Frostbite symptoms are

 Sensations of cold or pain.
 Complete loss of sensation in the affected area. The sensation is described as feeling “like a stump,” “like a block of wood," or "cube-like."
 Tissue becomes hard and red, and then turns white, white-yellow or mottled blue-white, and cold.
 Swelling may occur, and blisters may form on the affected area.

34

To treat frostbite,

 Move the casualty to a heated area such as a warming tent or vehicle.
 Remove or loosen constrictive clothing to allow the blood to circulate freely to the affected area.
 For deep frostbite, which has penetrated below the upper layers of skin and into the muscles, transport the victim immediately to a medical facility.
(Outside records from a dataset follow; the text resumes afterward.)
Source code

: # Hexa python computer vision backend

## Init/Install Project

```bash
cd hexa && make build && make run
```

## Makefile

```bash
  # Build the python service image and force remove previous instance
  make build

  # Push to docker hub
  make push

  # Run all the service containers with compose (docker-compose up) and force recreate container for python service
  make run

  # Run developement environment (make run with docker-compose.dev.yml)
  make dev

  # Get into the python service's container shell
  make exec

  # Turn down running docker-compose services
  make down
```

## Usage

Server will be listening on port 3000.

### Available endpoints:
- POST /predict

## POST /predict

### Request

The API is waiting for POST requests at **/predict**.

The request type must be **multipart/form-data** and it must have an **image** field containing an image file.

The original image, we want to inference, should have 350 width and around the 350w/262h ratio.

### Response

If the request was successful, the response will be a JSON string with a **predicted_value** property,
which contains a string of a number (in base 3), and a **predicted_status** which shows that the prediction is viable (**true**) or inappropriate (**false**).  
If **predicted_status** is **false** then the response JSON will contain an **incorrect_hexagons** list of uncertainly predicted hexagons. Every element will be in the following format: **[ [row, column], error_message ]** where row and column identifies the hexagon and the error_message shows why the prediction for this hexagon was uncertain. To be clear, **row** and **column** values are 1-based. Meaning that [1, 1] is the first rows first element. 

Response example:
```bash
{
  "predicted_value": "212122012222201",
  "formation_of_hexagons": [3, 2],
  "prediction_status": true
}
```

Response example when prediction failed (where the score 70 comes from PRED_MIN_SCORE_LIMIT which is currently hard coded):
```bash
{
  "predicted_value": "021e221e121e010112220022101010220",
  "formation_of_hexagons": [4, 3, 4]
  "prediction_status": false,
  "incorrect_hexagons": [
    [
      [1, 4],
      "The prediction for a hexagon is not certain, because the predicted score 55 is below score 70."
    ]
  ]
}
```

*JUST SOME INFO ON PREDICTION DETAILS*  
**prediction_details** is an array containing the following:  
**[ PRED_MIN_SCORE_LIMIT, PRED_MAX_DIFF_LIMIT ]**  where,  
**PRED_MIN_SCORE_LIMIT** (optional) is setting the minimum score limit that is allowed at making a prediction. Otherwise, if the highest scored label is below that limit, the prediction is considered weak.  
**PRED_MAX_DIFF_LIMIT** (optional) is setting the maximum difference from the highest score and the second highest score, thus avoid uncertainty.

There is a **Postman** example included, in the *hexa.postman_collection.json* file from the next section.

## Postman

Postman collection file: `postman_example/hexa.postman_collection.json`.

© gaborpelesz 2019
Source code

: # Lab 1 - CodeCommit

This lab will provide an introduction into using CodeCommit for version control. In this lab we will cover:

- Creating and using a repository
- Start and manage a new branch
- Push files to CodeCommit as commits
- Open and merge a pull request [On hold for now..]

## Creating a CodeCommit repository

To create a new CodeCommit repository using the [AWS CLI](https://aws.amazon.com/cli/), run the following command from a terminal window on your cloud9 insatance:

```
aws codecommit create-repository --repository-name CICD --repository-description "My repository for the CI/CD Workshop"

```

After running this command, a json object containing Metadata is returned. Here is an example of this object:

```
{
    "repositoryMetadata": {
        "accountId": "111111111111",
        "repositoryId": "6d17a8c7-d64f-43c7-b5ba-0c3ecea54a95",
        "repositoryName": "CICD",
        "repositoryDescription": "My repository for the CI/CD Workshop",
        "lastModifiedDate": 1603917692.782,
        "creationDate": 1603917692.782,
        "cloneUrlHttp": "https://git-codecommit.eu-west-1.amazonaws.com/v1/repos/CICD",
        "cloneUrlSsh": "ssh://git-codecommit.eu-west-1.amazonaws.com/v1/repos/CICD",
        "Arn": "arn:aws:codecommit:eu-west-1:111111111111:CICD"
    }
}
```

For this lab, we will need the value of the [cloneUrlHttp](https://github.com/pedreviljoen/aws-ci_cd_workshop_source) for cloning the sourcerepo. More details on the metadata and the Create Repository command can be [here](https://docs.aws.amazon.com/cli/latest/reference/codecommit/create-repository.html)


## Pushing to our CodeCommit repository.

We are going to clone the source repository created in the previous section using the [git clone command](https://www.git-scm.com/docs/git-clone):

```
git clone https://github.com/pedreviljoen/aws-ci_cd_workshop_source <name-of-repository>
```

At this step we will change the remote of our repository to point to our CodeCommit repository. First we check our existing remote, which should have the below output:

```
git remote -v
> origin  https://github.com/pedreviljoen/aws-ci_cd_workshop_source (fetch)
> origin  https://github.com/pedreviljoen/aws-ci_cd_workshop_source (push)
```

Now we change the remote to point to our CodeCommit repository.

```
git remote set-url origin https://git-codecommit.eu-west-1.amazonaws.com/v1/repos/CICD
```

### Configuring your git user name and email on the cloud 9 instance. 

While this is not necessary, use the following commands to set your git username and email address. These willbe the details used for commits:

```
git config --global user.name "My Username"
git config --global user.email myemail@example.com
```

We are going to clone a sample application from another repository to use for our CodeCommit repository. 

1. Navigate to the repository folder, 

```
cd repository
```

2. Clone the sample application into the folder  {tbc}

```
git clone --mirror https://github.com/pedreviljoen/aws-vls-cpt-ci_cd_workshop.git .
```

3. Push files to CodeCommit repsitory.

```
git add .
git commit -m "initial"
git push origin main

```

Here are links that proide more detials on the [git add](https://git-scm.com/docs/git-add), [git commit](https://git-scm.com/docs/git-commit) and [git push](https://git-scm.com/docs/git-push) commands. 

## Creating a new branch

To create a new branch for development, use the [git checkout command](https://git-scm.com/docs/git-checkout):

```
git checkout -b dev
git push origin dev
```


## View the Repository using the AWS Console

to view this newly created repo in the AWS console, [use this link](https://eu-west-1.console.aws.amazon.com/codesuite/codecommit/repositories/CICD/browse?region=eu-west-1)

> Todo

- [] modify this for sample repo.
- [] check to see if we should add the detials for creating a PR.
Do not attempt to thaw the affected area.
 Do not rub snow on a frostbitten area nor immerse it in boiling water

35

Symptoms of immersion foot are

 Pale, wrinkled, loose, spongy, cold, swollen, and waxy skin on the feet.
 Discoloration develops as the transition to gangrene occurs.

36

To treat and prevent trench foot,

 Keep the feet dry.
 Change socks often and air-dry or blot the moisture off.
 Keep the feet warm.
 Change socks often and use foot powder to absorb excess moisture.
 Only wear vapor barrier boots when necessary, and once afflicted, walk only as much as necessary

37

Symptoms of hypothermia by core body temperature are

 Temp 99° to 96° F: Shivering becomes intense and uncontrollable. The ability to perform complex tasks is impaired.
 Temp 95° F to 91° F: Violent shivering persists. Victims have difficulty speaking and are sluggish in their thinking. Furthermore, victims may be stubborn, hallucinating, and extremely fatigued. Apathy may begin to set in.
 Temp 90° to 86° F: Shivering decreases and is replaced by strong muscular rigidity. Exposed skin may become blue or puffy.
 Temp 85° to 81° F: Victims become irrational, lose contact with reality, and drift into a stupor. Pulse and respiration are slowed.
 Temp 80° to 78° F: Victims lose consciousness; reflexes cease to function. The heartbeat becomes erratic.
 Temp < 78° F: Failure of the cardiac and respiratory control centers in the brain. Death.

38

To treat hypothermia

Evacuate the individual to a medical facility as soon as possible.
Remove all wet clothing and replace with dry items.
As with frostbite, gradually warm the body
Continuously monitor the victim's respiration and heartbeat; administer CPR, if required, to maintain circulation.
Warm liquids in small sips may be given if the victim is conscious.

39

Use the acronym COLD when preparing for cold-weather operations or treating cold-weather injuries:

C: Keep it Clean
O: Avoid Overheating
L: Wear clothing Loosely and in Layers
D: Keep it Dry.

40

Cold Weather Injury Prevention is

Closely observe personnel who have previously become cold casualties.

Diet is important

Water is also important

Alcoholic beverages should be avoided

The importance of individual skills should not be underestimated.

Preventing Marines from overdressing or standing around in the cold doing nothing while dressed lightly for movements are just two considerations.